Reproduce, character for character, the entries from their opening line through the line with "bringen. Daſs man".

[Opening GIVEN DATA section]

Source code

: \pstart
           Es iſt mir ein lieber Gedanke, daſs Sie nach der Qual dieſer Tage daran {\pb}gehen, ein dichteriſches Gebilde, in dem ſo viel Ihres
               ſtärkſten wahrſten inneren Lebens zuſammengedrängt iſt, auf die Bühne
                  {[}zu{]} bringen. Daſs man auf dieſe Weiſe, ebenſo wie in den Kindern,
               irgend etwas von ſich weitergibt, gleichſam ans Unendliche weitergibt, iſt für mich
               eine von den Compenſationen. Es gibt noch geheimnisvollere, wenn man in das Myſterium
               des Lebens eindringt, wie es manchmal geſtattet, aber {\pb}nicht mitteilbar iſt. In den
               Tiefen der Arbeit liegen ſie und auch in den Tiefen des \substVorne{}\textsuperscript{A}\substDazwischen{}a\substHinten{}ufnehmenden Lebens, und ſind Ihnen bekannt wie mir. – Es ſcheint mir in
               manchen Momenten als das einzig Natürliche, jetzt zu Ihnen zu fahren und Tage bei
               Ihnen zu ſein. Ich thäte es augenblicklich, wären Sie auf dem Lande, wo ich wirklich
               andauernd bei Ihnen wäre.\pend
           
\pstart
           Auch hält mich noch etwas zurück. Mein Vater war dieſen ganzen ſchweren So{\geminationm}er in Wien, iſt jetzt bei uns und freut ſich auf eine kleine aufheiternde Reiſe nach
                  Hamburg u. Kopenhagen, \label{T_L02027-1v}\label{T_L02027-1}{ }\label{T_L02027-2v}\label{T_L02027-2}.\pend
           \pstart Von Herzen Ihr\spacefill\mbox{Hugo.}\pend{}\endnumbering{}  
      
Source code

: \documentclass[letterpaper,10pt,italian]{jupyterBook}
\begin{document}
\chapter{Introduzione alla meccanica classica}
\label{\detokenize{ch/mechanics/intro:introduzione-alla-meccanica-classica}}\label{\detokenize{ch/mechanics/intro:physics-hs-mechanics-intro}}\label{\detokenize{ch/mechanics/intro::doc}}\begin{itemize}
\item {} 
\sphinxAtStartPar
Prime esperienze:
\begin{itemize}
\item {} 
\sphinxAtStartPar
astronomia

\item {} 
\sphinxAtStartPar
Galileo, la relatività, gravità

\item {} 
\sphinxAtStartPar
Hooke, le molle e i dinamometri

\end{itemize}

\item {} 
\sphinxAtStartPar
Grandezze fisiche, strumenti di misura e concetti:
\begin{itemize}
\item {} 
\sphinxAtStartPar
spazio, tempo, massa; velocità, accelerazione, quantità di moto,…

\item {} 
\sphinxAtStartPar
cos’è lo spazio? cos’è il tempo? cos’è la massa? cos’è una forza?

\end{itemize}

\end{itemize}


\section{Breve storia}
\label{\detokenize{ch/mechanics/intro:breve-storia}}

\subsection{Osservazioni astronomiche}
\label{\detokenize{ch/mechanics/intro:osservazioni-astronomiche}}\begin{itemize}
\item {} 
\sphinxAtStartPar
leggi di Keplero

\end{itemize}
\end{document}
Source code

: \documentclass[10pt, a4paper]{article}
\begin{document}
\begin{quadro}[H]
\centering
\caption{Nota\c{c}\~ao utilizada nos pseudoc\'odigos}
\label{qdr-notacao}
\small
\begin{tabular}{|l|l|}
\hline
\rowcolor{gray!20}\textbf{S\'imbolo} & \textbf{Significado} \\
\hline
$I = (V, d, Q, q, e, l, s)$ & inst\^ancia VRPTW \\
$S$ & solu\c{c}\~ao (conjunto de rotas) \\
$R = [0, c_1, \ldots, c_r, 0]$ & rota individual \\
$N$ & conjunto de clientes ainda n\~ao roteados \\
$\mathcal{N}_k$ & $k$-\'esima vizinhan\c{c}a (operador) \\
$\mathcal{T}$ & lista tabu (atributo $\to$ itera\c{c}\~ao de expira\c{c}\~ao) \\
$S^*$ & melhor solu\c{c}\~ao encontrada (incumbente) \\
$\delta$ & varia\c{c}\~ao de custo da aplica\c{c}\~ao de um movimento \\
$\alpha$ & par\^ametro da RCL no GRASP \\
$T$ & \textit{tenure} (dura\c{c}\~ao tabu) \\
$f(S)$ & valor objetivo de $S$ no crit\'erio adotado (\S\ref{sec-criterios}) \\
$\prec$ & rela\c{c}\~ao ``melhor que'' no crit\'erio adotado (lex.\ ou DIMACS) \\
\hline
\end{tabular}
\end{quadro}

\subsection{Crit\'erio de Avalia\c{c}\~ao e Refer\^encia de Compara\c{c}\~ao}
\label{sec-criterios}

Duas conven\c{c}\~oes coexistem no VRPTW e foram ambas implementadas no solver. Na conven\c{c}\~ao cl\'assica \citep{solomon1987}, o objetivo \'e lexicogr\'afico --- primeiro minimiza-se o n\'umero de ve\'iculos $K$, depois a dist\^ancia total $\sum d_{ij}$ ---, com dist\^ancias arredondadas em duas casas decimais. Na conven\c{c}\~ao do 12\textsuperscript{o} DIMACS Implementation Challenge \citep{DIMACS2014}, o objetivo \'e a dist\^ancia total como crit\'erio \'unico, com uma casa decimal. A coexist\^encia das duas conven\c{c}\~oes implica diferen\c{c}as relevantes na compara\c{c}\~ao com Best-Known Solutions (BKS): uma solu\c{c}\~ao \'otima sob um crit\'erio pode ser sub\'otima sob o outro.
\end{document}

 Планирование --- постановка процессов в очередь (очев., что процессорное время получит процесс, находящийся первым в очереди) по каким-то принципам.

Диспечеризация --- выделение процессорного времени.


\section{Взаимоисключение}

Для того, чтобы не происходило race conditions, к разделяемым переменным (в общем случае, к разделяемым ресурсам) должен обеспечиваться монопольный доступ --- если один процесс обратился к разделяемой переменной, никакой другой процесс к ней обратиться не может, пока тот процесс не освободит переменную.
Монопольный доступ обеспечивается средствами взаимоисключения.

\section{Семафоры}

[Closing GIVEN DATA section]

## RESULT OF THIS EXERCISE
Source code

: \pstart
           Es iſt mir ein lieber Gedanke, daſs Sie nach der Qual dieſer Tage daran {\pb}gehen, ein dichteriſches Gebilde, in dem ſo viel Ihres
               ſtärkſten wahrſten inneren Lebens zuſammengedrängt iſt, auf die Bühne
                  {[}zu{]} bringen. Daſs man auf dieſe Weiſe, ebenſo wie in den Kindern,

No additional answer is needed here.